Sarà capitato che una serie tv abbia davvero deluso le aspettative. Leggendo le recensioni sembra però che ci sia sempre la volontà di trovare qualcosa di positivo nelle creazioni prese in esame.
JB: Non è interessante per noi attribuire delle stelline. Ci piace capire se il prodotto di cui ci stiamo occupando con attenzione dica o meno qualcosa di inedito, o di ben riconoscibile e ben rielaborato, rispetto a direttrici che guardano alla realtà, all’attualità. Si tratta di cercare di analizzare la trama di un’opera artistica, perché la serie tv viene considerata e analizzata come tale. Giocoforza, così si esce dalla prospettiva del giudizio personale, quella guidata dal gradimento, e quindi dalla possibilità della delusione; si tenta altresì di fornire chiavi di lettura utili allo spettatore. È risaputo che siamo di fronte a una degenerazione della serialità in termini di qualità, è in atto una regressione dovuta alla tendenza generalista di un pubblico che si è spostato sulle piattaforme di streaming dalla tv, e vi cerca lo stesso tipo di prodotti.
LP: Criticare, nel senso di fare a pezzi un’opera manifestando la propria delusione, è la cosa più facile da fare e costituisce un’azione tutto sommato inutile. È molto più interessante provare a connettersi con ciò che l’opera ha al suo interno in termini di valore, di dignità. Capita piuttosto che si resti delusi per un’interruzione senza prospettiva, per la cancellazione improvvisa di una serie che si è apprezzata. Ci è capitato di recente per esempio con 1899, firmata dagli stessi autori di Dark, prima serie tedesca che produsse Netflix, il ciclo di dieci episodi era straordinario, ma la serie è stata interrotta dopo la prima stagione.

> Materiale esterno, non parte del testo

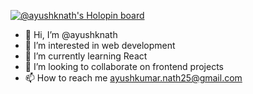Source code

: [![@ayushknath's Holopin board](https://holopin.me/ayushknath)](https://holopin.io/@ayushknath)

- 👋 Hi, I’m @ayushknath
- 👀 I’m interested in web development
- 🌱 I’m currently learning React
- 💞️ I’m looking to collaborate on frontend projects
- 📫 How to reach me ayushkumar.nath25@gmail.com

<!---
ayushknath/ayushknath is a ✨ special ✨ repository because its `README.md` (this file) appears on your GitHub profile.
You can click the Preview link to take a look at your changes.
--->
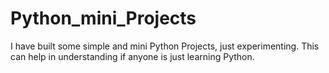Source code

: # Python_mini_Projects
I have built some simple and mini Python Projects, just experimenting. This can help in understanding if anyone is just learning Python.
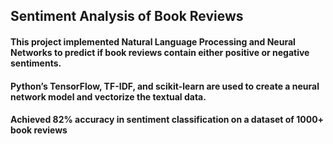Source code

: ## Sentiment Analysis of Book Reviews 
#### This project implemented Natural Language Processing and Neural Networks to predict if book reviews contain either positive or negative sentiments. 
#### Python’s TensorFlow, TF-IDF, and scikit-learn are used to create a neural network model and vectorize the textual data. 
#### Achieved 82% accuracy in sentiment classification on a dataset of 1000+ book reviews

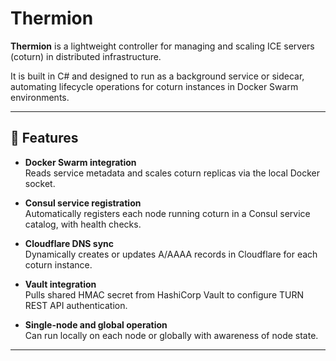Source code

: # Thermion

**Thermion** is a lightweight controller for managing and scaling ICE servers (coturn) in distributed infrastructure.

It is built in C# and designed to run as a background service or sidecar, automating lifecycle operations for coturn instances in Docker Swarm environments.

---

## 🔧 Features

- **Docker Swarm integration**  
  Reads service metadata and scales coturn replicas via the local Docker socket.

- **Consul service registration**  
  Automatically registers each node running coturn in a Consul service catalog, with health checks.

- **Cloudflare DNS sync**  
  Dynamically creates or updates A/AAAA records in Cloudflare for each coturn instance.

- **Vault integration**  
  Pulls shared HMAC secret from HashiCorp Vault to configure TURN REST API authentication.

- **Single-node and global operation**  
  Can run locally on each node or globally with awareness of node state.

---
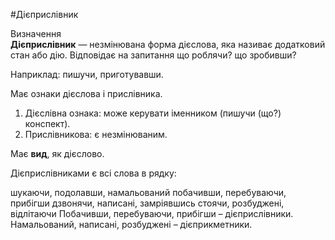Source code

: #Дієприслівник

<div class="eoz-wrap">
<span class="eoz">Визначення</span>
<div class="eoz-text">
<strong>Дiєприслiвник</strong> — незмiнювана форма дiєслова, яка називає додатковий стан або дiю. Вiдповiдає на запитання <span class="p1">що роблячи? що зробивши?</span>
</div>
</div>

Наприклад: пишучи, приготувавши.
<br>

Має ознаки дiєслова i прислiвника.
<br>

<ol>
<li> Дiєслiвна ознака: може керувати iменником (пишучи (що?) конспект).</li>
<li> Прислiвникова: є незмiнюваним.</li>
</ol>

Має <b>вид</b>, як дiєслово.

<quiz> 
    <question>
       <p>Дієприслівниками є всі слова в рядку:</p>
           <answer>шукаючи, подолавши, намальований</answer>
           <answer correct>побачивши, перебуваючи, прибігши</answer>
           <answer>дзвонячи, написані, замріявшись</answer>
           <answer>стоячи, розбуджені, відлітаючи</answer>
      <explanation>
Побачивши, перебуваючи, прибігши – дієприслівники.
Намальований, написані, розбуджені – дієприкметники.
</explanation>
    </question>
</quiz> 
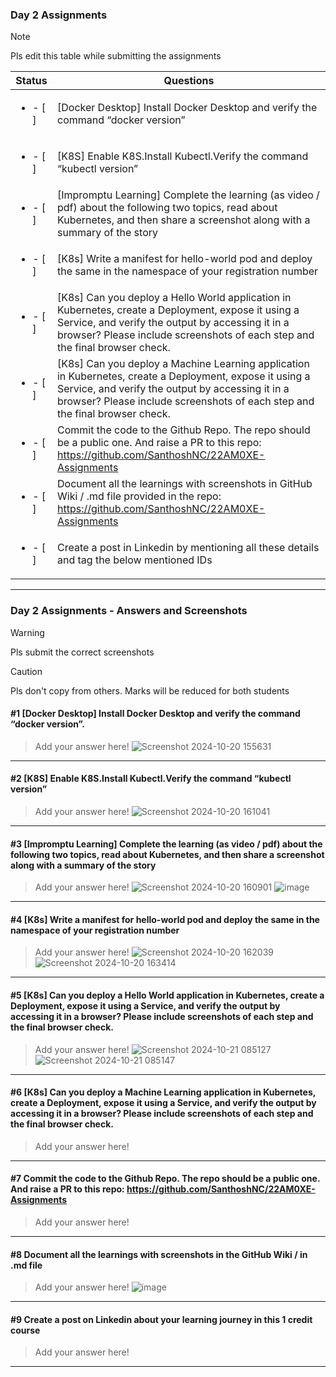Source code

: ### Day 2 Assignments

> [!NOTE]
> Pls edit this table while submitting the assignments

| Status         | Questions     | 
|----------------|---------------|
| <ul><li>- [ ] </li></ul> | [Docker Desktop] Install Docker Desktop and verify the command “docker version” |
| <ul><li>- [ ] </li></ul> | [K8S] Enable K8S.Install Kubectl.Verify the command “kubectl version” |
| <ul><li>- [ ] </li></ul> | [Impromptu Learning] Complete the learning (as video / pdf) about the following two topics, read about Kubernetes, and then share a screenshot along with a summary of the story |
| <ul><li>- [ ] </li></ul> | [K8s] Write a manifest for hello-world pod and deploy the same in the namespace of your registration number |
| <ul><li>- [ ] </li></ul> | [K8s] Can you deploy a Hello World application in Kubernetes, create a Deployment, expose it using a Service, and verify the output by accessing it in a browser? Please include screenshots of each step and the final browser check. |
| <ul><li>- [ ] </li></ul> | [K8s] Can you deploy a Machine Learning application in Kubernetes, create a Deployment, expose it using a Service, and verify the output by accessing it in a browser? Please include screenshots of each step and the final browser check.  |
| <ul><li>- [ ] </li></ul> | Commit the code to the Github Repo. The repo should be a public one. And raise a PR to this repo: https://github.com/SanthoshNC/22AM0XE-Assignments |
| <ul><li>- [ ] </li></ul> | Document all the learnings with screenshots in GitHub Wiki / .md file provided in the repo: https://github.com/SanthoshNC/22AM0XE-Assignments |
| <ul><li>- [ ] </li></ul> | Create a post in Linkedin by mentioning all these details and tag the below mentioned IDs |

***

### Day 2 Assignments - Answers and Screenshots

> [!WARNING]
> Pls submit the correct screenshots

> [!CAUTION]
> Pls don't copy from others. Marks will be reduced for both students

#### #1 [Docker Desktop] Install Docker Desktop and verify the command “docker version”.
> Add your answer here!
![Screenshot 2024-10-20 155631](https://github.com/user-attachments/assets/08581f27-5395-4980-a297-0e73e0099853)

***

#### #2 [K8S] Enable K8S.Install Kubectl.Verify the command “kubectl version”
> Add your answer here!
![Screenshot 2024-10-20 161041](https://github.com/user-attachments/assets/f12e55c7-e757-416e-84dc-237d9a547cf8)


***

#### #3 [Impromptu Learning] Complete the learning (as video / pdf) about the following two topics, read about Kubernetes, and then share a screenshot along with a summary of the story
> Add your answer here!
![Screenshot 2024-10-20 160901](https://github.com/user-attachments/assets/4b9fcaa9-46a8-4ab7-9d6b-7051c0e20e84)
![image](https://github.com/user-attachments/assets/581daffc-fddf-4003-8fe1-37ccc4f926f1)

***

#### #4 [K8s] Write a manifest for hello-world pod and deploy the same in the namespace of your registration number
> Add your answer here!
![Screenshot 2024-10-20 162039](https://github.com/user-attachments/assets/3410946a-90f5-4f24-81bb-d6385766445d)
![Screenshot 2024-10-20 163414](https://github.com/user-attachments/assets/40f4d163-4ed8-41b2-af4f-4aaca9ad4494)

***

#### #5 [K8s] Can you deploy a Hello World application in Kubernetes, create a Deployment, expose it using a Service, and verify the output by accessing it in a browser? Please include screenshots of each step and the final browser check.
> Add your answer here!
![Screenshot 2024-10-21 085127](https://github.com/user-attachments/assets/b0b6f287-fe59-49bd-ba8c-1b9faebde5a1)
![Screenshot 2024-10-21 085147](https://github.com/user-attachments/assets/ea76aaf7-6546-40ef-ba34-7b87e69b851b)

***

#### #6 [K8s] Can you deploy a Machine Learning application in Kubernetes, create a Deployment, expose it using a Service, and verify the output by accessing it in a browser? Please include screenshots of each step and the final browser check.
> Add your answer here!

***

#### #7 Commit the code to the Github Repo. The repo should be a public one. And raise a PR to this repo: https://github.com/SanthoshNC/22AM0XE-Assignments
> Add your answer here!

***

#### #8 Document all the learnings with screenshots in the GitHub Wiki / in .md file
> Add your answer here!
![image](https://github.com/user-attachments/assets/411ba79a-352b-4f40-b760-176b0372ccbf)

***

#### #9 Create a post on Linkedin about your learning journey in this 1 credit course
> Add your answer here!

***
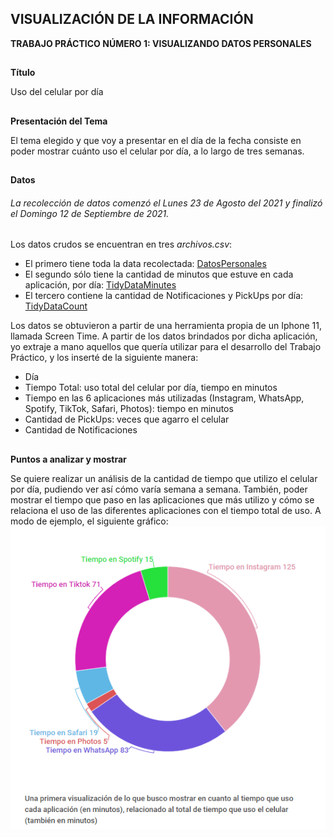 ## VISUALIZACIÓN DE LA INFORMACIÓN
**TRABAJO PRÁCTICO NÚMERO 1: VISUALIZANDO DATOS PERSONALES**

##

**Título**

Uso del celular por día

##

**Presentación del Tema**

El tema elegido y que voy a presentar en el día de la fecha consiste en poder mostrar cuánto uso el celular por día, a lo largo de tres semanas.

##

**Datos**

###### La recolección de datos comenzó el Lunes 23 de Agosto del 2021 y finalizó el Domingo 12 de Septiembre de 2021.
Los datos crudos se encuentran en tres *archivos.csv*:
- El primero tiene toda la data recolectada: [DatosPersonales](DatosPersonales.csv)
- El segundo sólo tiene la cantidad de minutos que estuve en cada aplicación, por día: [TidyDataMinutes](TidyDataMinutes.csv)
- El tercero contiene la cantidad de Notificaciones y PickUps por día: [TidyDataCount](TidyDataCount.csv)

Los datos se obtuvieron a partir de una herramienta propia de un Iphone 11, llamada Screen Time. A partir de los datos brindados por dicha aplicación, yo extraje a mano aquellos que quería utilizar para el desarrollo del Trabajo Práctico, y los inserté de la siguiente manera:

- Día
- Tiempo Total: uso total del celular por día, tiempo en minutos
- Tiempo en las 6 aplicaciones más utilizadas (Instagram, WhatsApp, Spotify, TikTok, Safari, Photos): tiempo en minutos
- Cantidad de PickUps: veces que agarro el celular
- Cantidad de Notificaciones

##

**Puntos a analizar y mostrar**

Se quiere realizar un análisis de la cantidad de tiempo que utilizo el celular por día, pudiendo ver así cómo varía semana a semana. También, poder mostrar el tiempo que paso en las aplicaciones que más utilizo y cómo se relaciona el uso de las diferentes aplicaciones con el tiempo total de uso. A modo de ejemplo, el siguiente gráfico:
![](Grafico.png)

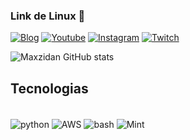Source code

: ### Link de Linux 🐧

[![Blog](https://img.shields.io/badge/Blogger-FF5722?style=for-the-badge&logo=blogger&logoColor=white)](https://www.vivaolinux.com.br/)
[![Youtube](https://img.shields.io/badge/YouTube-FF0000?style=for-the-badge&logo=youtube&logoColor=white)](https://www.youtube.com/c/LinuxTips/videos)
[![Instagram](https://img.shields.io/badge/Instagram-E4405F?style=for-the-badge&logo=instagram&logoColor=white)](https://www.instagram.com/devops_zoeiro/)
[![Twitch](https://img.shields.io/badge/Twitch-9146FF?style=for-the-badge&logo=twitch&logoColor=white)](https://www.twitch.tv/linuxtips)

![Maxzidan GitHub stats](https://github-readme-stats.vercel.app/api?username=maxzidan&show_icons=true&theme=dracula)

## Tecnologias

<div style="display: inline_block"><br/>
  <img align="center" alt="python" src="https://img.shields.io/badge/Python-3776AB?style=for-the-badge&logo=python&logoColor=white" />
  <img align="center" alt="AWS" src="https://img.shields.io/badge/Amazon_AWS-232F3E?style=for-the-badge&logo=amazon-aws&logoColor=white" />
  <img align="center" alt="bash" src="https://img.shields.io/badge/Shell_Script-121011?style=for-the-badge&logo=gnu-bash&logoColor=white" />
  <img align="center" alt="Mint" src="https://img.shields.io/badge/Linux_Mint-87CF3E?style=for-the-badge&logo=linux-mint&logoColor=white" />
</div><br />

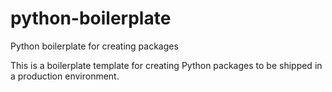 # python-boilerplate
Python boilerplate for creating packages

This is a boilerplate template for creating Python packages to be shipped in a production environment.
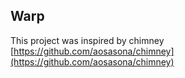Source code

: ## Warp

This project was inspired by chimney [https://github.com/aosasona/chimney](https://github.com/aosasona/chimney)
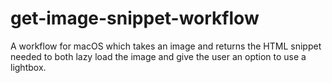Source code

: # get-image-snippet-workflow
A workflow for macOS which takes an image and returns the HTML snippet needed to both lazy load the image and give the user an option to use a lightbox.
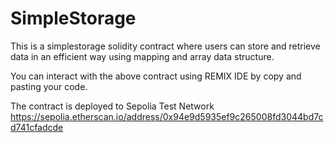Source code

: # SimpleStorage
This is a simplestorage solidity contract where users can store and retrieve data in an efficient way using mapping and array data structure.

You can interact with the above contract using REMIX IDE by copy and pasting your code.

The contract is deployed to Sepolia Test Network 
https://sepolia.etherscan.io/address/0x94e9d5935ef9c265008fd3044bd7cd741cfadcde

In Mondoserie.it c’è anche una sezione dedicata alla lettura di libri, in attesa dell’uscita della serie “liberamente tratta da”. Non c’è molta distanza in realtà tra le modalità che mettete in atto per affrontare in modo critico un libro o una delle serie recensite.
JB: Nell’ottica di creare via via una guida ragionata, spesso negli articoli e nei podcast accade di fare rimando a pubblicazioni editoriali da cui è stata tratta la serie in questione.
A cavallo tra i generi, ci è capitato di approfondire per esempio il personaggio letterario di Sherlock Holmes.
LP: Parlare di serialità vuol dire spesso parlare di libri. Anche in grandi opere come l’Iliade e l’Odissea, che sono costituzionalmente seriali, e in molti grandi romanzi che avevano una chiara connotazione originaria, l’Orlando Furioso, il Don Chisciotte, c’era un respiro dilatato e quindi una propensione alla fruizione parcellizzata, differita, da parte dei lettori.

A volte attualmente è addirittura possibile esplorare il passaggio libro-film-serie tv.
JB: Ci sono alcuni post in cui questo aspetto è stato oggetto di indagine, in senso generale. Non abbiamo dictat di formula narrativa, né temporali: in un podcast recente abbiamo scelto come focus il romanzo d’appendice, una sorta di antesignano ottocentesco delle serie tv odierne. Abbiamo sottolineato che già ai quei tempi c’era il ricorso a espedienti narrativi per tenere incollato il lettore e costringerlo a comprare il giornale anche la settimana dopo. Alla guida di queste operazioni c’era una logica spesso e volentieri commerciale.

Una serie del passato e una recente che giudicate imperdibili.
JB: Siamo piuttosto concordi a questo proposito. In stretto ordine cronologico: Twin Peaks, le due stagioni degli anni Novanta e la terza del 2017; poi I Soprano, altra serie americana genitrice, che celebra in questi giorni i suoi venticinque anni e sarà oggetto di un nostro speciale; Lost, per la sua portata di sperimentazione; poi Breaking Bad, senza ombra di dubbio una delle serie più importanti dello scorso decennio; infine Mister Robot, la sfida narrativa più attuale, straordinaria serie di Sam Esmail che mette in scena il nostro tempo.